## Task
Wherever the string "kurių" appears in the records, return the line that holds it.

## Given records
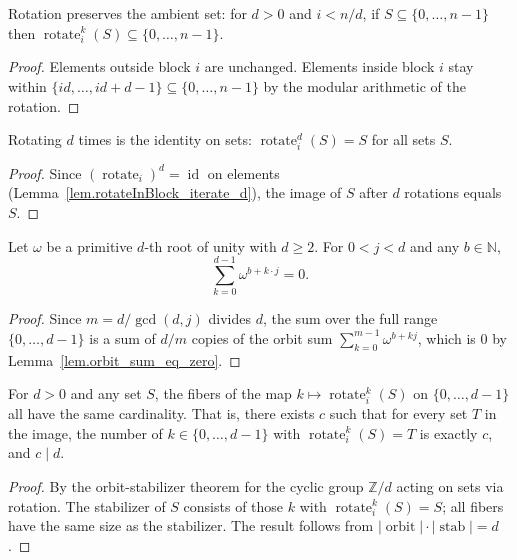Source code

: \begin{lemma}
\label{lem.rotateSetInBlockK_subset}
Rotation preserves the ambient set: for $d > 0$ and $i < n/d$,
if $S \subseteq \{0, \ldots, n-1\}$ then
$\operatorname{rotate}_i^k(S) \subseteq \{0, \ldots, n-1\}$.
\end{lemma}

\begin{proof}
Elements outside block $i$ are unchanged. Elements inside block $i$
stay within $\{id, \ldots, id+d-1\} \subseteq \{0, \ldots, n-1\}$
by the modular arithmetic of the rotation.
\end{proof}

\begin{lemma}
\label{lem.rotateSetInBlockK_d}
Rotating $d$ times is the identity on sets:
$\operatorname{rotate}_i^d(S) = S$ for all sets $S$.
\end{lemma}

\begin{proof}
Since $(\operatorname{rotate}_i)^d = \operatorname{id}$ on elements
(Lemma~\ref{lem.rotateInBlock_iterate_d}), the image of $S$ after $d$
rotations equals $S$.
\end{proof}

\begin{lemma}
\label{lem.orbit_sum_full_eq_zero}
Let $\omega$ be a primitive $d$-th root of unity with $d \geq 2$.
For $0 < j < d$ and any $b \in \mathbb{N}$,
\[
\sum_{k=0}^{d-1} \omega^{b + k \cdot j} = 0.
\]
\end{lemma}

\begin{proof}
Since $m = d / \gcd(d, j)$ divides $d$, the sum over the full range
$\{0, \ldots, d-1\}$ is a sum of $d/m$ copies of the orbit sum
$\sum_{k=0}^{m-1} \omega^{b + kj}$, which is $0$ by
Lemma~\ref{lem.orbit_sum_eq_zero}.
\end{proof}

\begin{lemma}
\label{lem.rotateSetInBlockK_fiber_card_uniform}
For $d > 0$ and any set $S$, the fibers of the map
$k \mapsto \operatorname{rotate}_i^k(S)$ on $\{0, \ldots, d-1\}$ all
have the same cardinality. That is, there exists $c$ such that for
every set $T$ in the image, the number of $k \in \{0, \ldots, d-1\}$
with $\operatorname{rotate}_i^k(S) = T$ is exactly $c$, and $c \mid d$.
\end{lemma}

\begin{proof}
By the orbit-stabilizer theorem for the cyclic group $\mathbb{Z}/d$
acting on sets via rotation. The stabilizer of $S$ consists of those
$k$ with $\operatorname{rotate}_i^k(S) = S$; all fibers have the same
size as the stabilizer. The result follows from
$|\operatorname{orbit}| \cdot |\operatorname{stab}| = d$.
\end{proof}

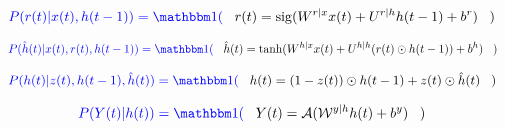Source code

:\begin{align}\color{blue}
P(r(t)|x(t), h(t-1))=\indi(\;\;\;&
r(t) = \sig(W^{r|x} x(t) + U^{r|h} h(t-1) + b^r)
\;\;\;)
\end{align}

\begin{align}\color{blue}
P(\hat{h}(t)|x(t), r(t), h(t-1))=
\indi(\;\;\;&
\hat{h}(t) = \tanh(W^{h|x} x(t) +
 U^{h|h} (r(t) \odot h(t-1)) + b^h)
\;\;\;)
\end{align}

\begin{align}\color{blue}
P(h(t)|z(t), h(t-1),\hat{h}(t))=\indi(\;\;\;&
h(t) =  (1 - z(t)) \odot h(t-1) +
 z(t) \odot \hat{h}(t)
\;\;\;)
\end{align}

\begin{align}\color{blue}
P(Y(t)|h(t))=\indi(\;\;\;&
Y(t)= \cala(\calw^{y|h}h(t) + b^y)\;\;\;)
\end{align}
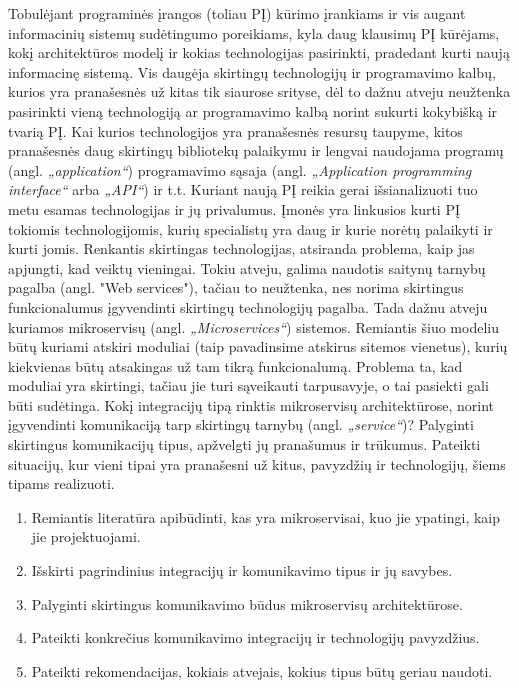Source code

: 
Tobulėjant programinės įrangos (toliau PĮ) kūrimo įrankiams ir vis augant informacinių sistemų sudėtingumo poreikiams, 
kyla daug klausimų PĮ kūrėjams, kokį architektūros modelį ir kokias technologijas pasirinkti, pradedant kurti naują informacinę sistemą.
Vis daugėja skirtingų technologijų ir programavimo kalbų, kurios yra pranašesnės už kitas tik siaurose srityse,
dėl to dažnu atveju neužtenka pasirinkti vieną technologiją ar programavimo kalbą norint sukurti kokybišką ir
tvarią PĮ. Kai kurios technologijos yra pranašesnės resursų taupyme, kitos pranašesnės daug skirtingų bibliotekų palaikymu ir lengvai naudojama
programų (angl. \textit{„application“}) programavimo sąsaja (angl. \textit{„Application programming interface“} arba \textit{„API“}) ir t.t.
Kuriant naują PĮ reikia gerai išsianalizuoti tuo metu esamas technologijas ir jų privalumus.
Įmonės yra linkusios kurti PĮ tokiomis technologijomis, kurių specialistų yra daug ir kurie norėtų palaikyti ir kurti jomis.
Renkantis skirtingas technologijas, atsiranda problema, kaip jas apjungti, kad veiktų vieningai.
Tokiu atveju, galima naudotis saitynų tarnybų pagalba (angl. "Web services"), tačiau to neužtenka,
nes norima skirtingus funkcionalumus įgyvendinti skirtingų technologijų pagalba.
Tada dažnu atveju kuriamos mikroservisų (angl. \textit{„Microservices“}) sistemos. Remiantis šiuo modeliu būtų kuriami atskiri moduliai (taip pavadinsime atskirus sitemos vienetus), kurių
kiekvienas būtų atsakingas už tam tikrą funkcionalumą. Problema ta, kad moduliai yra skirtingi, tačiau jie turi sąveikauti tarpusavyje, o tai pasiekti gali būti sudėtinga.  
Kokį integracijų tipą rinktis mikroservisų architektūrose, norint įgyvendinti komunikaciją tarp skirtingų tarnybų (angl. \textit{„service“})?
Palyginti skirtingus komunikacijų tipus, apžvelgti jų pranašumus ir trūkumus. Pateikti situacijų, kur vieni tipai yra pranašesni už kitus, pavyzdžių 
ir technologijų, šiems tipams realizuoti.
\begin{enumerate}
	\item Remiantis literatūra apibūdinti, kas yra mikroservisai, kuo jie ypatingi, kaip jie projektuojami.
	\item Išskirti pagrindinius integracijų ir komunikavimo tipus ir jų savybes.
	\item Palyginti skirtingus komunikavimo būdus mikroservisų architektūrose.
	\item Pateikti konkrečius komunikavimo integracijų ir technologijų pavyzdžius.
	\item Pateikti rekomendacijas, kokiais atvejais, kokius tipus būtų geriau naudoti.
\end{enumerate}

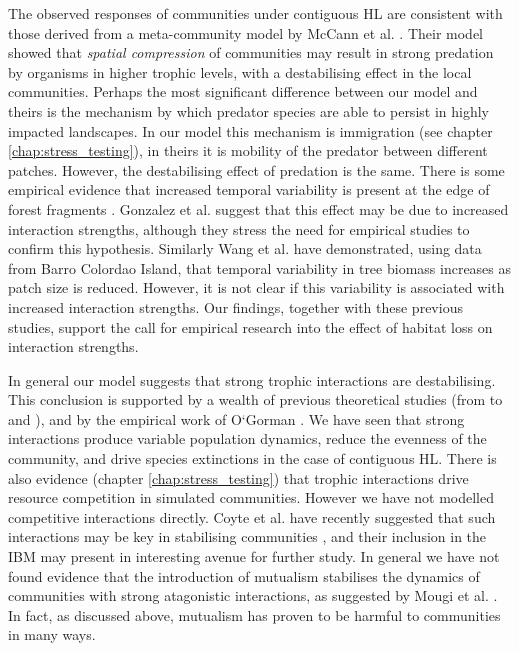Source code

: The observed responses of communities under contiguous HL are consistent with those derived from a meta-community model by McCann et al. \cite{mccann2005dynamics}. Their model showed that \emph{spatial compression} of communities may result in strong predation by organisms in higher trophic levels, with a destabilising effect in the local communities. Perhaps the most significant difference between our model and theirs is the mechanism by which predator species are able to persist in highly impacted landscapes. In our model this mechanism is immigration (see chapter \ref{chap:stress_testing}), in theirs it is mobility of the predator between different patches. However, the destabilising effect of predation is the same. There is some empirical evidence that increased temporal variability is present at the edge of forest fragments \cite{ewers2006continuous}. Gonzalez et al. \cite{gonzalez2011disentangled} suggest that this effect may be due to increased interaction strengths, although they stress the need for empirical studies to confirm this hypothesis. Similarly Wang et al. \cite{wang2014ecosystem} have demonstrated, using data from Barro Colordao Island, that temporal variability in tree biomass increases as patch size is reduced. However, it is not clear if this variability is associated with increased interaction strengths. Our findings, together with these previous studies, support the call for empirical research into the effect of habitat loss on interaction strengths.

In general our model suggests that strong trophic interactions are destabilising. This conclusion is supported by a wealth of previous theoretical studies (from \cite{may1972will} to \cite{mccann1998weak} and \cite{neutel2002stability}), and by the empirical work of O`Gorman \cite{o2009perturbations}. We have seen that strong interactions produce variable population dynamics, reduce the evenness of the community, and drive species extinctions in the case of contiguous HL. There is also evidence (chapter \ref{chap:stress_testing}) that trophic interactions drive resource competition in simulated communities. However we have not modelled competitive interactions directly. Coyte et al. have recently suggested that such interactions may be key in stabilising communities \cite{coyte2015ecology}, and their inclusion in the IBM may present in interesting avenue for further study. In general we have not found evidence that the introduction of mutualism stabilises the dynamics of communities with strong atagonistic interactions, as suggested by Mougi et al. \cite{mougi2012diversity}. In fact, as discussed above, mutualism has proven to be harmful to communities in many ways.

## Answer section
Įmonės yra linkusios kurti PĮ tokiomis technologijomis, kurių specialistų yra daug ir kurie norėtų palaikyti ir kurti jomis.
Tada dažnu atveju kuriamos mikroservisų (angl. \textit{„Microservices“}) sistemos. Remiantis šiuo modeliu būtų kuriami atskiri moduliai (taip pavadinsime atskirus sitemos vienetus), kurių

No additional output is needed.